Söz konusu “eğitim” olunca ısrarla andığım gibi; kendi sahasının dışındaki bilgiyi reddetmeyi meziyet zanneden, unvanına unvan katmakla meşgul akademisyenlerimiz; okulla tanıştığı andan itibaren ödev yapmaktan oyun oynamaya fırsat bulamayan, ortaokul ve lise seviyesine geldikçe adı her geçen gün değişip, sayıları sürekli artan sınav maratonunda bir soru daha fazla yapabilmek için biteviye test çözmekten, ard arda girdiği sınavlardan kaç alacağının endişesi içinde ömrünün en güzel yıllarını hebâ ettiği için hayatın kendisinden bîhaber ömrünün ortasına gelen iş bulmaya yaramayacak bir diploma uğruna cânım gençlik yıllarını heder ettiğimiz çocuklarımız; nasılsa matematik öğreteceği için öğrenmeye ihtiyaç bile hissetmediği dîvân şiirinin üç büyük ismini peş peşe sıralayabilmekten mahrum, insan mühendisi, yarınımızı şekillendirmekle mükellef öğretmenlerimiz; âşık olduğu kıza okumak için lâzım olan şiirden fazlasını bilmeyen tarihçimiz; sınavı geçmek için gerekenin ötesinde tarih bilgisi olmayan ve şifaya vesile olmak gibi bir ibadetin ruhundan habersiz doktorlarımız; dini kültür, ahlâkı bilgi zanneden ve onları da kopya kâğıtlarıyla mâziye gömen mühendisimiz; şartlar icap etmedikçe mâzisini merak etmeyen bürokratımız; okuma yazma bilmeyen çobanların gözyaşlı ibadetlerinin aşk ve zevkinden mahrum ilahiyatçımız; internetten apardığı mâlûmatla başımızdan aşağı ukalâlık boca eden aydınımız; velhasıl medeniyetimizin estetik, zarafet,nezaket ve muhabbetinden zerre nasibi olmayan günümüzdeki “biz” kavramı bu sorumluluk ihmalinin sonucu değil mi sizce de?
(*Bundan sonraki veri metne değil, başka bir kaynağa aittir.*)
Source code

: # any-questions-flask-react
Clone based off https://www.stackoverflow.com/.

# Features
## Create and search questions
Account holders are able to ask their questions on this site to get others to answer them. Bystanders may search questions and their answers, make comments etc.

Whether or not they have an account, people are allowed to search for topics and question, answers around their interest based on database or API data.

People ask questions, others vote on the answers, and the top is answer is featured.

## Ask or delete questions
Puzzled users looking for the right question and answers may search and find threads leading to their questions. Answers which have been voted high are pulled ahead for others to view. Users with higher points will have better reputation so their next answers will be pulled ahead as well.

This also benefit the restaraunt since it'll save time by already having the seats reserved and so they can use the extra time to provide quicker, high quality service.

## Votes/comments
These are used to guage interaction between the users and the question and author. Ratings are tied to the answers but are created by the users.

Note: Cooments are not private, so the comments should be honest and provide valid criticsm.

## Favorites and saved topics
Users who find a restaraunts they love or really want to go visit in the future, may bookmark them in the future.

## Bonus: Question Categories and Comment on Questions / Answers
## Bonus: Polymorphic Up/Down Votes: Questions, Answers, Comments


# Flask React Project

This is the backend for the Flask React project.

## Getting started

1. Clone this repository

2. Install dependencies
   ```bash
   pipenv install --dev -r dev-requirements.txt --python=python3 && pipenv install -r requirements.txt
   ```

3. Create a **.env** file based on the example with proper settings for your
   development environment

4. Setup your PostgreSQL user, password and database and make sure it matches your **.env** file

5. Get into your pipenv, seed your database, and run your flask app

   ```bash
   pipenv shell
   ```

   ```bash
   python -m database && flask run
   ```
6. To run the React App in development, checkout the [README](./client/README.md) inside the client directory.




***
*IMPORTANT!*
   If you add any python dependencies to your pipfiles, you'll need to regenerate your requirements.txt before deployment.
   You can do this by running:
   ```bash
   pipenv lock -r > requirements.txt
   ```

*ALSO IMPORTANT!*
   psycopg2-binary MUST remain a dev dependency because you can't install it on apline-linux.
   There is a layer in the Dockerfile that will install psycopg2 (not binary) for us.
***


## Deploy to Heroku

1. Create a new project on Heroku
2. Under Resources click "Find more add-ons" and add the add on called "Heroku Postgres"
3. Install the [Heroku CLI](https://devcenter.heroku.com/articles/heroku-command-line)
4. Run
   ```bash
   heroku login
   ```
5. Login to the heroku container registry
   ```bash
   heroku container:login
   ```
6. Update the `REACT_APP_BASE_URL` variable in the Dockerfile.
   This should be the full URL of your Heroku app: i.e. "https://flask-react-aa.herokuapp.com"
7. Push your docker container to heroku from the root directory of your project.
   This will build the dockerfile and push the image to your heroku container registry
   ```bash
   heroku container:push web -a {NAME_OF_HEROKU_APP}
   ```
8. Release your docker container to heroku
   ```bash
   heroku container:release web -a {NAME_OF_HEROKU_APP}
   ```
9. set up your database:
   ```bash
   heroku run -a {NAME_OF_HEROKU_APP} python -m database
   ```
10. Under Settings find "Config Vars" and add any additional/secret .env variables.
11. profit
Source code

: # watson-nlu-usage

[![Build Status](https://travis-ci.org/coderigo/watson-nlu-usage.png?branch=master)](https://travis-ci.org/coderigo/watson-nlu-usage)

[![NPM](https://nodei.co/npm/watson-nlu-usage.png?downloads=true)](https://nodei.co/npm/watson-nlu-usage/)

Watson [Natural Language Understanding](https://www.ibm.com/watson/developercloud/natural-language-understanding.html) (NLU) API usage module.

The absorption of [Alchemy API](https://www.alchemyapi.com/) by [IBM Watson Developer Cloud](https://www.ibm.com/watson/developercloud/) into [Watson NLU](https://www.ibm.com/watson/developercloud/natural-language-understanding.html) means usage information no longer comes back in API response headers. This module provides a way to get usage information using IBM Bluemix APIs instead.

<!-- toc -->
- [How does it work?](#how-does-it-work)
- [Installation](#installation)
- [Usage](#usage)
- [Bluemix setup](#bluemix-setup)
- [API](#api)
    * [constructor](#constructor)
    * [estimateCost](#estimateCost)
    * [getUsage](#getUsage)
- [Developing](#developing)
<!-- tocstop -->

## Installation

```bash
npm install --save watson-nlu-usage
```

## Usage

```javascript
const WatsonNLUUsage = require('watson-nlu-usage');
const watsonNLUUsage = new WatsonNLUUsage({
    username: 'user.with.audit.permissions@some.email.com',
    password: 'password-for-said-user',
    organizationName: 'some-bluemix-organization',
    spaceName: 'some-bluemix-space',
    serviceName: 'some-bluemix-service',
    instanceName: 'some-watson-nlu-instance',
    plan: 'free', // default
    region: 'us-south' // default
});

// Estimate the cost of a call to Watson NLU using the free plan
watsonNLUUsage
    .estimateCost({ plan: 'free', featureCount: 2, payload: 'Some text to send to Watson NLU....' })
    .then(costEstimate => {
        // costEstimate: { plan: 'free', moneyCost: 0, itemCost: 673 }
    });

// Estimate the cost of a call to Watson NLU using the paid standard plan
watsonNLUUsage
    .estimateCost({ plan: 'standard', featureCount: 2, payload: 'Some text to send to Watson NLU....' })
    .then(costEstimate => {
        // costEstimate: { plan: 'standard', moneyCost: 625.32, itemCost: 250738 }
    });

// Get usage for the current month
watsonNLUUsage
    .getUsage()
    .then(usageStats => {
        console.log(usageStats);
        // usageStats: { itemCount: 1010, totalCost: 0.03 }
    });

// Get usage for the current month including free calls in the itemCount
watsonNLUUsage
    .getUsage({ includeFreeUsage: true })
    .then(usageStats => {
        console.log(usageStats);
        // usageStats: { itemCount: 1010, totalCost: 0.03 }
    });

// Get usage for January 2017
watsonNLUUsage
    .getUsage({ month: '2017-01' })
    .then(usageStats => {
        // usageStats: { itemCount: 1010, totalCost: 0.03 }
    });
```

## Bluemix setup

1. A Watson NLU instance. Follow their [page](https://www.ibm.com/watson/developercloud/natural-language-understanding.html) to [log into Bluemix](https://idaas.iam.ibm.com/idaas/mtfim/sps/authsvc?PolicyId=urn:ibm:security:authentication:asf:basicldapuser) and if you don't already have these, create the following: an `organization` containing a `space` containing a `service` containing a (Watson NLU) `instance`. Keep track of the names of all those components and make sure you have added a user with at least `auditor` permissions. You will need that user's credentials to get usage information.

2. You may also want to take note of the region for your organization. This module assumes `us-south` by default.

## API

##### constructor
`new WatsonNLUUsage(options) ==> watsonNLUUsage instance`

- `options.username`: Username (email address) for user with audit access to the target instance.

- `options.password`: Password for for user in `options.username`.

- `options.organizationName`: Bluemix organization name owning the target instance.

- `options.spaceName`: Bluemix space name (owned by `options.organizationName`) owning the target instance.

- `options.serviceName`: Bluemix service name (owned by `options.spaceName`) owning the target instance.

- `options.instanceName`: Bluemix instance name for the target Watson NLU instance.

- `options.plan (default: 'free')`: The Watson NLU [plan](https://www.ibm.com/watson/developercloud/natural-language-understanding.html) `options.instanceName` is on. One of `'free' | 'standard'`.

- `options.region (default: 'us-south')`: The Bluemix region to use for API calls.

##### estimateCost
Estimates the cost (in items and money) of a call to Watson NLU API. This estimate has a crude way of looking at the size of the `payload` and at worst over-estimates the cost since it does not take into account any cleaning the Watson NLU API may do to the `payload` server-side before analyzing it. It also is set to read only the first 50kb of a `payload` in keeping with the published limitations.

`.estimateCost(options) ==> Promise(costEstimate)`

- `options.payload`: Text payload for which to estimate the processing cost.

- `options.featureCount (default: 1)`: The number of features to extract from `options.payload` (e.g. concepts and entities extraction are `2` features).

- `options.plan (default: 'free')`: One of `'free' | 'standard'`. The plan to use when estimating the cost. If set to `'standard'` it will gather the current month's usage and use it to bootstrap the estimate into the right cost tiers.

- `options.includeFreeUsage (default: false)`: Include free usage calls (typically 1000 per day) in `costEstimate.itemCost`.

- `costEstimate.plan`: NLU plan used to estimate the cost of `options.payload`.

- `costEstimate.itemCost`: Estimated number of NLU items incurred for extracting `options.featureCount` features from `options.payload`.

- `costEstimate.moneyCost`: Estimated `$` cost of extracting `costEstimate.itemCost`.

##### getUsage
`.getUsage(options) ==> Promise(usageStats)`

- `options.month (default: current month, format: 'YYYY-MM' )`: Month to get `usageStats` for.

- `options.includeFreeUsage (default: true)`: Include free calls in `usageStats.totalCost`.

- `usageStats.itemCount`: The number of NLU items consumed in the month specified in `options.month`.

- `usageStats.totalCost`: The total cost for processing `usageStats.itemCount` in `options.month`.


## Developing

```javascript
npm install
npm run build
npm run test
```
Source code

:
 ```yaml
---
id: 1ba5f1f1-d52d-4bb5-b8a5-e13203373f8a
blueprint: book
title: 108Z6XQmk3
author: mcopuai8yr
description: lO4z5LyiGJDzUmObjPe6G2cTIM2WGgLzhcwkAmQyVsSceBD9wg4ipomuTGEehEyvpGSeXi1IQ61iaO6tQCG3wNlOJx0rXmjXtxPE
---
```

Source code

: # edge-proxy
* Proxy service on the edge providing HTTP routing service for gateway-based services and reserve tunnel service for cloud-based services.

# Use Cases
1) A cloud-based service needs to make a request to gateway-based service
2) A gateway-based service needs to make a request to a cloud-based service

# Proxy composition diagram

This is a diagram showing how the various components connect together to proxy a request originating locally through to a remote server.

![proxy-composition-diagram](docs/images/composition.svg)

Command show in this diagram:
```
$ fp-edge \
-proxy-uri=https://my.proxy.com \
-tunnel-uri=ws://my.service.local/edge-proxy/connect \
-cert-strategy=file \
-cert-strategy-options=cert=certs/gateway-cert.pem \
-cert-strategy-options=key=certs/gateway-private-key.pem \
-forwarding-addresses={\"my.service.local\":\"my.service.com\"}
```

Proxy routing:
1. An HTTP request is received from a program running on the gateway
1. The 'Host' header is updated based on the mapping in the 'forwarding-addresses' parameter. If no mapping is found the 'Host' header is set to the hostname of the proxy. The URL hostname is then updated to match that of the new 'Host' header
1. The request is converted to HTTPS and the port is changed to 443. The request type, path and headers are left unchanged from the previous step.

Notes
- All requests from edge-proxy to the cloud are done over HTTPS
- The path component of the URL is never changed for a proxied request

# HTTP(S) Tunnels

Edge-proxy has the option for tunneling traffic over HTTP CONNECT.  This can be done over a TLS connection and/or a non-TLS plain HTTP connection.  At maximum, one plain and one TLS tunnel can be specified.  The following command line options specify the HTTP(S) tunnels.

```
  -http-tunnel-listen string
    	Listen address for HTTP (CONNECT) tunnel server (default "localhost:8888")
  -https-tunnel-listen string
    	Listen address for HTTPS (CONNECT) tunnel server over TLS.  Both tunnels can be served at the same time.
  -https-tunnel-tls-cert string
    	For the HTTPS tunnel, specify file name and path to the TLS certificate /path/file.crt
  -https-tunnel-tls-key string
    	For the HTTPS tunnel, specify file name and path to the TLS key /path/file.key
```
Kitabı televizyonla, misafirliği “avm” gezmesiyle, sohbeti akıllı telefonlarla, bilgiyi malumatla, kültürü zevzeklikle, insan olmayı meslek sahibi olmakla takas ettiğimiz günden beri ne hale geldik farkında mısınız?
Ama eğitim denen süreç boşluk da ihmal de kabul etmiyor maalesef.
Bu yüzdendir ki, “akıl, irade, adalet ve merhamet” gibi insanı insan yapan kavramlar güneşin buzu eritmesi gibi günden güne eriyor. Yaşadığımız, duyduğumuz, gördüğümüz her olayla birlikte bu erime daha da hızlanıyor ve biz bu olaylar zinciri içinde hızla tükeniyor, tüketiyoruz. Önce kendimizi, sonra çocuklarımızı, ailemizi, değerlerimizi ve yazık ki artık birlik beraberlik ruhumuzu.
Çünkü beşikten mezara kadar süren değerler eğitimimizi terk etmemiz; önce insanımızı sonra da toplumumuzu değersizleştirdi. Farkında değiliz belki ama yitirdiğimiz her değerle hem yozlaştık hem de çaresizliği öğrendik. Kaybettiğimiz değerlerin yerine yenisini ya koyamadık ya da onun yerine monte etmeye çalıştığımız yeni değerler bizleri tatmin etmedi. Alıcılarımız sadece “peşin olanı” kapsadığı için “maddeyi” önemseyip manayı geride bıraktık! Bu da birçok konuda şikâyet eder; ancak çözüm üretemez hale getirdi bizi.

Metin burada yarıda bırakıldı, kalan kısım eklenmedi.